**Task statement:**
For the data below, report how many lines include the word "custom", and write nothing else.
### Input records
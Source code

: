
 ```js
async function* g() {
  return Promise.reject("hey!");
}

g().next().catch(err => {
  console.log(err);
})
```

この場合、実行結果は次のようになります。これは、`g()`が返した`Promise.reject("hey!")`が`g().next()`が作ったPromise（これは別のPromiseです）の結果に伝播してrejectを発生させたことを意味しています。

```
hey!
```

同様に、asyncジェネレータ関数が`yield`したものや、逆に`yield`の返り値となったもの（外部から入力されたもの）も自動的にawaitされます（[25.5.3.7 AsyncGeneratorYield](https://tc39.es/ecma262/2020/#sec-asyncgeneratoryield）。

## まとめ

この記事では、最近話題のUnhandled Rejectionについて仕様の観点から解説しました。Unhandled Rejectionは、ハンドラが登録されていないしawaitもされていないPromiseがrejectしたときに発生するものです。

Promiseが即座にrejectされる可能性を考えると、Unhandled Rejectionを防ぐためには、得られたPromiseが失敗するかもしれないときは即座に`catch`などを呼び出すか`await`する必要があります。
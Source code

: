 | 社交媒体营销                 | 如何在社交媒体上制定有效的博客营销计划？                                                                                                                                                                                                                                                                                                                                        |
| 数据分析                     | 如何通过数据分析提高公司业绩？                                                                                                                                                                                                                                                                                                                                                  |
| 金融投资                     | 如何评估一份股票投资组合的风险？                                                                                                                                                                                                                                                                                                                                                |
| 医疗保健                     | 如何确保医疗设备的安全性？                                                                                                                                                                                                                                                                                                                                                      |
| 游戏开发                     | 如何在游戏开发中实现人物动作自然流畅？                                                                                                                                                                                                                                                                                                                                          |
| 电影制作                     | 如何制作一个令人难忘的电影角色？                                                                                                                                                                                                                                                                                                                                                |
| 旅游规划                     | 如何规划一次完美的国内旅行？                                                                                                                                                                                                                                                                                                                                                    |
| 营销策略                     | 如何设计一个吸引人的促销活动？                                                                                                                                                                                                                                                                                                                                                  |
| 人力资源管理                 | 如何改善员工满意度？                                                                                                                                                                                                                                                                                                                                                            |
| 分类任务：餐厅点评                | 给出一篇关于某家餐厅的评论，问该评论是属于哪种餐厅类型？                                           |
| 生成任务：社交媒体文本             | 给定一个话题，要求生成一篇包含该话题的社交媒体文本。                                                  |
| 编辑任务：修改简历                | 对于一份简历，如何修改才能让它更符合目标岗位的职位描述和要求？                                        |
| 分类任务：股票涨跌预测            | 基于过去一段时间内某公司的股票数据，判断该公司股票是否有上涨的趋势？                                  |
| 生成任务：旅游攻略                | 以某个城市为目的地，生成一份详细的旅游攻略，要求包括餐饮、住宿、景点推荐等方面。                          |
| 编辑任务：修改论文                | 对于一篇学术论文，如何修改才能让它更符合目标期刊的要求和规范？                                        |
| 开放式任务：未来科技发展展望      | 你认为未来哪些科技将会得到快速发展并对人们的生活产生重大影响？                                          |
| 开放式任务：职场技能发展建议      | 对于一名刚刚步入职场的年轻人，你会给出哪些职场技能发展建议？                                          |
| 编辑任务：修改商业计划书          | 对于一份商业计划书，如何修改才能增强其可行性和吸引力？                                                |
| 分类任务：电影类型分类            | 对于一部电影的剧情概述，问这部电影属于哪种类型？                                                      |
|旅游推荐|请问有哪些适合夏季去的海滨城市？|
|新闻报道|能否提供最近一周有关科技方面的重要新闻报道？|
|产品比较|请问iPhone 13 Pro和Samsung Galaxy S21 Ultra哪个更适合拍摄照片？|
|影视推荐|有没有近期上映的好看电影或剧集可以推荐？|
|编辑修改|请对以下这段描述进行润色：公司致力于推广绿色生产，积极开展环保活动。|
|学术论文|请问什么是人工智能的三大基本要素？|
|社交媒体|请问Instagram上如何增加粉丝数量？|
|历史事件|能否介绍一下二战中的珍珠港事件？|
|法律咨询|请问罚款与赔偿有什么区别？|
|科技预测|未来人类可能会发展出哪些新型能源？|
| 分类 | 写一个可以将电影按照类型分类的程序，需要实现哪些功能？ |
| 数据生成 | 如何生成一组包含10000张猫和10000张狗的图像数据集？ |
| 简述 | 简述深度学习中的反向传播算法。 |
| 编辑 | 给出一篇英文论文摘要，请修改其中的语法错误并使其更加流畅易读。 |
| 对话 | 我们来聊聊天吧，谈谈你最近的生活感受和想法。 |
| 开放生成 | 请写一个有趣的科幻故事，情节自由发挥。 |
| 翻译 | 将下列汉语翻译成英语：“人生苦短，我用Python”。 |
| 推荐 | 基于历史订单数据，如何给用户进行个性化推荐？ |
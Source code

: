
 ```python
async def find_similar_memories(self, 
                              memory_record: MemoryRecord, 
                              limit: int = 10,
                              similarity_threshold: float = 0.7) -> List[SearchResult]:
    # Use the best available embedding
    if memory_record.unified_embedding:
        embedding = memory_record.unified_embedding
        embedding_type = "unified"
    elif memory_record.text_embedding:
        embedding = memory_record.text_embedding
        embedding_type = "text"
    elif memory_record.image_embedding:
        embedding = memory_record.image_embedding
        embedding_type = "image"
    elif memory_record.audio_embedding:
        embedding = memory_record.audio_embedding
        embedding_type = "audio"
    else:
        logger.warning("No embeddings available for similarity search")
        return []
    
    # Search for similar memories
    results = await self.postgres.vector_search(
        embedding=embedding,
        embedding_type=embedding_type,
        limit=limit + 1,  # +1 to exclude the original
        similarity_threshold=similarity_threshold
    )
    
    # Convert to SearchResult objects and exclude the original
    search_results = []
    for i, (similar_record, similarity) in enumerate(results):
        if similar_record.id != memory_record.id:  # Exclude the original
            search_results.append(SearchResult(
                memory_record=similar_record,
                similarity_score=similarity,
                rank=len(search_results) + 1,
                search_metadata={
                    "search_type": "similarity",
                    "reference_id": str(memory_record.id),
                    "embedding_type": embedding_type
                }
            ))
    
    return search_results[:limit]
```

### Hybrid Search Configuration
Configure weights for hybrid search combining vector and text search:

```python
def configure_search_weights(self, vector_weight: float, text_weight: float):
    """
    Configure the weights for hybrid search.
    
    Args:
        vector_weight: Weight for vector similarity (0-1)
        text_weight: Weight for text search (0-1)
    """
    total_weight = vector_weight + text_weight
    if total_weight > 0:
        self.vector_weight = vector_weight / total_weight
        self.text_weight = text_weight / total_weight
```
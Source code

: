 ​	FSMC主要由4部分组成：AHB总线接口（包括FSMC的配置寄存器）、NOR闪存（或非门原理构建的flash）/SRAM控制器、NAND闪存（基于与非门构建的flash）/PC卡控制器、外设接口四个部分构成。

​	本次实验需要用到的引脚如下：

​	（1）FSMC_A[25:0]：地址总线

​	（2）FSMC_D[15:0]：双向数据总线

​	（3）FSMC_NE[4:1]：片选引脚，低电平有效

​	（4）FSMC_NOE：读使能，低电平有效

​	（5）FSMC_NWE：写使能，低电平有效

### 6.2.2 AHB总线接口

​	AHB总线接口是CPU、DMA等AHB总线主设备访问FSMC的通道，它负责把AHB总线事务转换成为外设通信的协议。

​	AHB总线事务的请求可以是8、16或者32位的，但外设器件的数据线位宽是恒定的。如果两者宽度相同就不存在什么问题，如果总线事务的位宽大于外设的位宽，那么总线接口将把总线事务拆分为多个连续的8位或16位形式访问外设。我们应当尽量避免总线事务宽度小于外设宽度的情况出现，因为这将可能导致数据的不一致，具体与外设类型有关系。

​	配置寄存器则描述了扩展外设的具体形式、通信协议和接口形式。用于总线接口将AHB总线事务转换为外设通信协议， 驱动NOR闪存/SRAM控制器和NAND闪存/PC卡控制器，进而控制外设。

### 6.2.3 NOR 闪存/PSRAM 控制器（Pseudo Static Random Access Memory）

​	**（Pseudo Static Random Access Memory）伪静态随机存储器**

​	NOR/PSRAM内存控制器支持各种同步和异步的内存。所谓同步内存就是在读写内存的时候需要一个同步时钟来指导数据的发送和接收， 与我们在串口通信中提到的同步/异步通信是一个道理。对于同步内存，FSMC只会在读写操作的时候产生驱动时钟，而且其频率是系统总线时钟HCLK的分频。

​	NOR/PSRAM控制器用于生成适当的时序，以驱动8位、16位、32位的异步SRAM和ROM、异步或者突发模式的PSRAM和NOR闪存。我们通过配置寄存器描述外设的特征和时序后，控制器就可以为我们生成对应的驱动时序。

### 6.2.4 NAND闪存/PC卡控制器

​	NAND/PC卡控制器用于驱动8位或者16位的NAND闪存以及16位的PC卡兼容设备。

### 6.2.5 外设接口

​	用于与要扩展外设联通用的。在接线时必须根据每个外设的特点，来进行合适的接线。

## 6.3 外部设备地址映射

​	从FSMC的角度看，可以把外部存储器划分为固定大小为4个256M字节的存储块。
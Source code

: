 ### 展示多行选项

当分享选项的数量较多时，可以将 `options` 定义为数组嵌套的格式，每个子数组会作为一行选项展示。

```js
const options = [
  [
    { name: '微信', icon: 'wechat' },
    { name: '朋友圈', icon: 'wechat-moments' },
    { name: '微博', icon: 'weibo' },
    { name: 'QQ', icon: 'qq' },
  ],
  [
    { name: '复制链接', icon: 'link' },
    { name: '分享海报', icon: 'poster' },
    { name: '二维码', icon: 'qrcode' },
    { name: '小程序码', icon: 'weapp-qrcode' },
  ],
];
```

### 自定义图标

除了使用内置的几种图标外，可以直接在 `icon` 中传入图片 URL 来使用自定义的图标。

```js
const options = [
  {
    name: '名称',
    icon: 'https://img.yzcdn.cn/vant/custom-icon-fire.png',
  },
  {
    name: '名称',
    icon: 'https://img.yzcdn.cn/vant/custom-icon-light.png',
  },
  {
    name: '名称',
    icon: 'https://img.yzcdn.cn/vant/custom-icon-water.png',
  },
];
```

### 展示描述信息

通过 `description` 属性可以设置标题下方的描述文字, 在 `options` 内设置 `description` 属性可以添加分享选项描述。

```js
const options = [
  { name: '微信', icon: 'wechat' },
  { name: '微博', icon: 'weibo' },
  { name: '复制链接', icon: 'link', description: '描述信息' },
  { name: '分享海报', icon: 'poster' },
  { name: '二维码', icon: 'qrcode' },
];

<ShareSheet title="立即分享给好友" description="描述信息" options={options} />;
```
######
**Answer to the exercise:**
3